Lean thinking has defined seven wastes. As any process delivers both value and waste, one has to understand what is value and what is waste. We’ve defined “seven wastes in Sales” based on Lean’s original seven wastes.
- Re-learning is defined as moving sales opportunities between different units or people across the process in unstructured fashion. Different individuals need to re-learn information already known by somebody else in the organisation. This is wasteful as it does not add value to the customer.
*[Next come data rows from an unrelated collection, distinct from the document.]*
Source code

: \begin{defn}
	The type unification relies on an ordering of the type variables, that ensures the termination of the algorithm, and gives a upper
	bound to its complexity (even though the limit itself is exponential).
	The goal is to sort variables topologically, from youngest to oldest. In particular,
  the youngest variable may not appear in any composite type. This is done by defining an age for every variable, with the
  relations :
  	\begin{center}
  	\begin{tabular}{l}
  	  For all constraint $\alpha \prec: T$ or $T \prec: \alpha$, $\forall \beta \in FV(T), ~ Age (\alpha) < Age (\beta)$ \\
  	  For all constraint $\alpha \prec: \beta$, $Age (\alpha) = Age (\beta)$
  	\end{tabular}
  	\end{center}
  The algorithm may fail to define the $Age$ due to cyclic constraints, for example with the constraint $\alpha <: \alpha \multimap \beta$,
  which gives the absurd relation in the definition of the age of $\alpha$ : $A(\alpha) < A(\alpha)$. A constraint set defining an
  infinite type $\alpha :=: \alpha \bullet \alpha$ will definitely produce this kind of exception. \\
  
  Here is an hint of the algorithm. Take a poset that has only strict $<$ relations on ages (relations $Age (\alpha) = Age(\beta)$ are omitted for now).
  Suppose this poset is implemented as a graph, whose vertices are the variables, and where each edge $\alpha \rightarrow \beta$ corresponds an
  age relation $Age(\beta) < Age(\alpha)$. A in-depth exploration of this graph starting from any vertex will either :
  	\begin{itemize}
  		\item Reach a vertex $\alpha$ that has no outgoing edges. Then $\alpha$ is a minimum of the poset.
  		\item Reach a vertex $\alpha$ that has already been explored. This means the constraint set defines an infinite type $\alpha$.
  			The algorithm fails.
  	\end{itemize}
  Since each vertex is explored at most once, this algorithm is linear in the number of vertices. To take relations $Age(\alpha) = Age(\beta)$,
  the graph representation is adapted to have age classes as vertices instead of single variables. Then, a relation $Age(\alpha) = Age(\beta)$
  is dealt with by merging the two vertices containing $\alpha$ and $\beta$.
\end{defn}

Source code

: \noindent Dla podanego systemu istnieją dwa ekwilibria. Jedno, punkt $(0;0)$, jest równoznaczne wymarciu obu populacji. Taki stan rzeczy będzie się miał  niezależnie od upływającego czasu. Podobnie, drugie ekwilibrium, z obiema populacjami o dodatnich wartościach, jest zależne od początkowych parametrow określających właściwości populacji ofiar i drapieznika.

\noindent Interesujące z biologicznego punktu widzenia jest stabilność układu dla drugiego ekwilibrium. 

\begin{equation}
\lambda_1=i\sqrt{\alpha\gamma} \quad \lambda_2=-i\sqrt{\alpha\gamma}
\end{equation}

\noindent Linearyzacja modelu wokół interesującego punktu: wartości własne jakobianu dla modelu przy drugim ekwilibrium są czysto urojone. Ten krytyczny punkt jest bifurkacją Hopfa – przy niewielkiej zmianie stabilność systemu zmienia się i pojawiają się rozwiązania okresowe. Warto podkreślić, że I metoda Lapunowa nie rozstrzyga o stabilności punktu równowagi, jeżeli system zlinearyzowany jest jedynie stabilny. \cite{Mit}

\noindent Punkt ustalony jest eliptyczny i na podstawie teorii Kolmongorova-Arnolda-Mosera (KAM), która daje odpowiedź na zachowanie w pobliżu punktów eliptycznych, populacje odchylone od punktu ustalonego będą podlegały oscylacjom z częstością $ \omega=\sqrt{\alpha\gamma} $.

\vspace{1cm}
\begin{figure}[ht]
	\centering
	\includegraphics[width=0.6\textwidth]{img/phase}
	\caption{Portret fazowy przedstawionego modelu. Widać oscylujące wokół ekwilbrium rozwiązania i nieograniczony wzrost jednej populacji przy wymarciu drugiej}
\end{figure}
- Partially done work is defined as work in progress (or inventory). This constitutes of work that has been started but not yet completed. In Sales some examples of this are sales opportunities that sales organization works on but have not yet been closed either as won or lost. The amount of partially done work is relative to the capacity of the sales organization to process sales opportunities. Sales organizations have a tendency to engage with all opportunities they identify and “bite more they can chew” in the process. This becomes a problem if the amount of active sales opportunities exceeds the capacity of the sales organization and does not deliver predictable results. If sales organization does not have enough capacity to process all sales opportunities they start to engage with they end up with unnecessary amount of partially done work (or inventory). No value add to customers.
- Handoffs are defined moving sales opportunities around in the organization. Handoffs between units performing the work causes disruptions in the workflow or process. Handoffs also increase quality issues and defects in the output. Examples of this is changing technical support experts working on one single sales opportunity. Handoffs cause often also other types of waste.
- Delays are defined as unplanned changes in the customers decision making schedule. Waiting is not a waste but un-forecasted waiting is a delay that causes issues in other parts of the organization such as production, planning or purchases. Unforeseen delays are waste.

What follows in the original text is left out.